> **INSTRUCTIONS TO FOLLOW**
Lines from the entries below that hold "residents" form the answer; copy all of them.

> **SOURCE INFORMATION**
┌──

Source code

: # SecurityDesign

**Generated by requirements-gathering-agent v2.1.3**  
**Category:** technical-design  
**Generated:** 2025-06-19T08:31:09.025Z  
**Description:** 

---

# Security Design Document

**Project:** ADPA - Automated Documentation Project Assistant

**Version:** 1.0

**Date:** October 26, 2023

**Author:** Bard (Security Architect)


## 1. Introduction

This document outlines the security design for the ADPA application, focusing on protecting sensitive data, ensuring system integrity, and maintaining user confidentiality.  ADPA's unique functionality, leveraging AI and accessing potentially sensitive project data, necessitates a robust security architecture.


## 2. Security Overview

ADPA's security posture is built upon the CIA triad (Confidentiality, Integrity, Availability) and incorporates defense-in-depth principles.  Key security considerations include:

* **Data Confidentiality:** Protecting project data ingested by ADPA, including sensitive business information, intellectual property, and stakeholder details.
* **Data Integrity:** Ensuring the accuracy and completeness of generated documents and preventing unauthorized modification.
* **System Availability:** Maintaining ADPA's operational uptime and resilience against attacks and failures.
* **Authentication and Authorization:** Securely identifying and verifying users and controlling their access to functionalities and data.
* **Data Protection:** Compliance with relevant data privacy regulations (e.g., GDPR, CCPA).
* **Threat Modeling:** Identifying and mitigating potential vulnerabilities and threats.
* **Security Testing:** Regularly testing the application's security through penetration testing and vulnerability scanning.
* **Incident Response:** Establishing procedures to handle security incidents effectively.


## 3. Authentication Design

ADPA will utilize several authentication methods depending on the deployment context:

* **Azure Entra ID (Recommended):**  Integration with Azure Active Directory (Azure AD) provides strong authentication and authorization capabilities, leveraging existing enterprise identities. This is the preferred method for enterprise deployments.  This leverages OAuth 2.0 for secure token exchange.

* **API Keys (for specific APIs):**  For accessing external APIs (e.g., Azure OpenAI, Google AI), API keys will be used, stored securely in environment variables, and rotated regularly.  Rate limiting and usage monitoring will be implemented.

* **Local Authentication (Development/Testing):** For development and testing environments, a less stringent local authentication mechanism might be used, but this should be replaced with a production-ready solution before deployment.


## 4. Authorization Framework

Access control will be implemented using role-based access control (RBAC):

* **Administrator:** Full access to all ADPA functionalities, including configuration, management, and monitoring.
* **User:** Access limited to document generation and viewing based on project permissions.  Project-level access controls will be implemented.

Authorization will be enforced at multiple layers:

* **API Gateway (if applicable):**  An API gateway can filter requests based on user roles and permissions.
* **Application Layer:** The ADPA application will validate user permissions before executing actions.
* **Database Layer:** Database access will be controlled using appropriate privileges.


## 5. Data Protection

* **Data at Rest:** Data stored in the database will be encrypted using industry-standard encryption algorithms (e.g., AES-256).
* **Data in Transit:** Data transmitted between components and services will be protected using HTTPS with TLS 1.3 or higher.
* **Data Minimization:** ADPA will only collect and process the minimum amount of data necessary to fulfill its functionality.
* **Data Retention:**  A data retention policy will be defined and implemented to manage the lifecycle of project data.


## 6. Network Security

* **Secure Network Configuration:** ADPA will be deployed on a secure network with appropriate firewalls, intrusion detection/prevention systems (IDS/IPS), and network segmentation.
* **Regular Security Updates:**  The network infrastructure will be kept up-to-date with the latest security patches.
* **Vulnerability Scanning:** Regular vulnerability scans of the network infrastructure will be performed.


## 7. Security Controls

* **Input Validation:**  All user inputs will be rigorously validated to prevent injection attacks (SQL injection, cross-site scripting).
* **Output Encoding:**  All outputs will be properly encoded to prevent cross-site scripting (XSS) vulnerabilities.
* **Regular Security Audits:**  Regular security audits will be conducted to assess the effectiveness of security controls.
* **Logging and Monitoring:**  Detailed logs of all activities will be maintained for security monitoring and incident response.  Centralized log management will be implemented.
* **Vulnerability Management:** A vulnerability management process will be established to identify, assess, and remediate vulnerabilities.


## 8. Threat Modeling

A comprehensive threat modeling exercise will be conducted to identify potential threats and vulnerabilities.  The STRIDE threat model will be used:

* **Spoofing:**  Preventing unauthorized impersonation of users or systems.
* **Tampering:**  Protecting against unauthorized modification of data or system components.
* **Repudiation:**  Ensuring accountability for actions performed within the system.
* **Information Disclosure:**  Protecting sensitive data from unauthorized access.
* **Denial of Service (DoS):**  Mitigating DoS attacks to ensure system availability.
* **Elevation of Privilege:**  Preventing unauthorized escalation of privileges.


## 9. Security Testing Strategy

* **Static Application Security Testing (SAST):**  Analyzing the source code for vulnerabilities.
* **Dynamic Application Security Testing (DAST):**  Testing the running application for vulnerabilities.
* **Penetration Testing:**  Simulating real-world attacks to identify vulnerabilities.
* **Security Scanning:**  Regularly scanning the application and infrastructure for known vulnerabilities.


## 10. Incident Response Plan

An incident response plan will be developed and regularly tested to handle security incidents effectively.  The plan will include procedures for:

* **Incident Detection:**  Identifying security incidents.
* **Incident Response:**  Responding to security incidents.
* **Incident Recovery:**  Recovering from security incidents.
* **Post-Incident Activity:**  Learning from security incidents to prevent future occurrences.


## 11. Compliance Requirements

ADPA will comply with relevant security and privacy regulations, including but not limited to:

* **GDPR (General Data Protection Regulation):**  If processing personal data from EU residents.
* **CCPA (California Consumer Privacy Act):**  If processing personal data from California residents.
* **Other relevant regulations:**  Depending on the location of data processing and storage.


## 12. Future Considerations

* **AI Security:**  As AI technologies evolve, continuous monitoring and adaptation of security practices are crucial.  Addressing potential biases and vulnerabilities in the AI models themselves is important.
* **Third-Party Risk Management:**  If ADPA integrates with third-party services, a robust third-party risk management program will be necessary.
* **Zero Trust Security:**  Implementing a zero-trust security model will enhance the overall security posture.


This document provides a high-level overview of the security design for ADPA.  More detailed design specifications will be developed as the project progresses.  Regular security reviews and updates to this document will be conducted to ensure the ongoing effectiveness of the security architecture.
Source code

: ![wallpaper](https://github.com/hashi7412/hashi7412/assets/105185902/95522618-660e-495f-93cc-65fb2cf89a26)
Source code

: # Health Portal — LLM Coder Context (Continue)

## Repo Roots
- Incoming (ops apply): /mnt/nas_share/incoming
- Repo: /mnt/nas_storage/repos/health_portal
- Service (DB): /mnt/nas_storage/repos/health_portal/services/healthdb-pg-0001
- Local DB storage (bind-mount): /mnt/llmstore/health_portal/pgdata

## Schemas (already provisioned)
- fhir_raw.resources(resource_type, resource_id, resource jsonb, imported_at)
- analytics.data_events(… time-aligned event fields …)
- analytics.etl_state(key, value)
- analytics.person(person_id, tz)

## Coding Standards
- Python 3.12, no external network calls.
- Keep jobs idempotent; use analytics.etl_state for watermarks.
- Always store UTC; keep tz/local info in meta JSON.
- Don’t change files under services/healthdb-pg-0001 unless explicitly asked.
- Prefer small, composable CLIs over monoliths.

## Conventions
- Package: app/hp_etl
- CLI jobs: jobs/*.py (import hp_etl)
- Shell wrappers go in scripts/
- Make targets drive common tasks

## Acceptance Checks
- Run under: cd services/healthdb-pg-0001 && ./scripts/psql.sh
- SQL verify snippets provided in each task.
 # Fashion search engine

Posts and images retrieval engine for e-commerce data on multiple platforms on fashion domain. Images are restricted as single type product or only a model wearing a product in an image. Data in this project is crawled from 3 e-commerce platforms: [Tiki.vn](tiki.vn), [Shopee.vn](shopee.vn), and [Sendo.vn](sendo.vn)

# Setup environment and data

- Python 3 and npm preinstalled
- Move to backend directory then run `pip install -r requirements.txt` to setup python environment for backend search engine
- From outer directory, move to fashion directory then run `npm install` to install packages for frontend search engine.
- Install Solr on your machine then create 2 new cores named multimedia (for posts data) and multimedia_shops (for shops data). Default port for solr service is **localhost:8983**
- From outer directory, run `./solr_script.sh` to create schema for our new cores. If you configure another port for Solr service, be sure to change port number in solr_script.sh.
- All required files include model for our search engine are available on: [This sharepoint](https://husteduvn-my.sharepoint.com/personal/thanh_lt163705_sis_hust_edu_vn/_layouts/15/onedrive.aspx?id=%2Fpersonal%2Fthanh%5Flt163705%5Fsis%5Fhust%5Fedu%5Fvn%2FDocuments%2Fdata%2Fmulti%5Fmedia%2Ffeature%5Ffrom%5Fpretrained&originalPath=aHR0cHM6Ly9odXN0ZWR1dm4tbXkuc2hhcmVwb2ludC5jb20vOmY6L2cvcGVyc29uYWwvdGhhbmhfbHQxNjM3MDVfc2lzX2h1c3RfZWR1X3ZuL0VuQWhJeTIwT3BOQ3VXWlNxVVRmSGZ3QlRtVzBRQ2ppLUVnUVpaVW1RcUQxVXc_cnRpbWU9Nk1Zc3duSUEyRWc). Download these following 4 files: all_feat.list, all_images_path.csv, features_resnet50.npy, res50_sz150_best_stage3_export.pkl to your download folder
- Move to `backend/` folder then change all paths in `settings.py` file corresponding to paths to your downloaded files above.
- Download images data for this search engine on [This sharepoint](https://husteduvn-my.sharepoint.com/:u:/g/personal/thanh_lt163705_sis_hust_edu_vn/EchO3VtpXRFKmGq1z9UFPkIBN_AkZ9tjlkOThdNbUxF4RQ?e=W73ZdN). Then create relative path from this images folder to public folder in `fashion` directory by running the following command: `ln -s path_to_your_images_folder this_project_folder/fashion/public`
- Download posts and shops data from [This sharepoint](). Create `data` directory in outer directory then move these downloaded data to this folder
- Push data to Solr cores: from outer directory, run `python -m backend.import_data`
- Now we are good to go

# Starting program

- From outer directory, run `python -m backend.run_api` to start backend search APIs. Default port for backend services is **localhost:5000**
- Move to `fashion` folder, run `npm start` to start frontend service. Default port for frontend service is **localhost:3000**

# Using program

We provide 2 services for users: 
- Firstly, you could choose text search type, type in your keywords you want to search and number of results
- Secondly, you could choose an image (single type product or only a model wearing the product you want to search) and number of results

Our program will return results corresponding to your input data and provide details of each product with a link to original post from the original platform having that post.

└──

> **PROBLEM SOLUTION**
* **GDPR (General Data Protection Regulation):**  If processing personal data from EU residents.
* **CCPA (California Consumer Privacy Act):**  If processing personal data from California residents.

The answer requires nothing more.